**Assignment:**
In the entries that follow, the first line to write out is the one containing "Every number, table", and the last is the one containing "between data and". Reproduce that stretch exactly, with nothing before or after it.

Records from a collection

━━━━━━━━━━━━━━━━━━━━━━━━━━━━━━

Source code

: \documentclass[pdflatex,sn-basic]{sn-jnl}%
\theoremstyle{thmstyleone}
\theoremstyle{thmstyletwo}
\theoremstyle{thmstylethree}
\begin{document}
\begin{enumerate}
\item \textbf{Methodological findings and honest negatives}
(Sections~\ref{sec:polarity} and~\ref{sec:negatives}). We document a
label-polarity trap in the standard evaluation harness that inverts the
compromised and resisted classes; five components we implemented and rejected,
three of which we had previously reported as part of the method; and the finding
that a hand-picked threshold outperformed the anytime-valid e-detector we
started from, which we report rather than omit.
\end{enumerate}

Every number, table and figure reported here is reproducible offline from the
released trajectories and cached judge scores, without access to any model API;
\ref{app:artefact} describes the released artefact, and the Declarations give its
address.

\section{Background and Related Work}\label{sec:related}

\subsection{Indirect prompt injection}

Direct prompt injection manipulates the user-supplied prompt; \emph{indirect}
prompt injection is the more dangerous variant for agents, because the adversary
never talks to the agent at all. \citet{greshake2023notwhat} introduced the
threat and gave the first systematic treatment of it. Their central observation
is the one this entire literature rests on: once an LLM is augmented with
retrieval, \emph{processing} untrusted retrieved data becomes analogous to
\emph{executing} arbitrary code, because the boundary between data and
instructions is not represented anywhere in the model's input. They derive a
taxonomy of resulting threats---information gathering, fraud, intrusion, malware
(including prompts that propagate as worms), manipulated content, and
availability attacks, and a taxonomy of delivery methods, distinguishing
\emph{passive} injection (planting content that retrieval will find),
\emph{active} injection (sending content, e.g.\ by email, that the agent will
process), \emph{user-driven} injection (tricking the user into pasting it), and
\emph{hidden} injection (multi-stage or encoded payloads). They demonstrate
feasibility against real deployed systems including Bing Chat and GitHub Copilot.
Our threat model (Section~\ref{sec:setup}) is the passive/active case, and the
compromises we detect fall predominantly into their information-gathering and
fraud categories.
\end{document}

━━━━━━━━━━━━━━━━━━━━━━━━━━━━━━

**Answer below:**
Every number, table and figure reported here is reproducible offline from the
released trajectories and cached judge scores, without access to any model API;
\ref{app:artefact} describes the released artefact, and the Declarations give its
address.

\section{Background and Related Work}\label{sec:related}

\subsection{Indirect prompt injection}

Direct prompt injection manipulates the user-supplied prompt; \emph{indirect}
prompt injection is the more dangerous variant for agents, because the adversary
never talks to the agent at all. \citet{greshake2023notwhat} introduced the
threat and gave the first systematic treatment of it. Their central observation
is the one this entire literature rests on: once an LLM is augmented with
retrieval, \emph{processing} untrusted retrieved data becomes analogous to
\emph{executing} arbitrary code, because the boundary between data and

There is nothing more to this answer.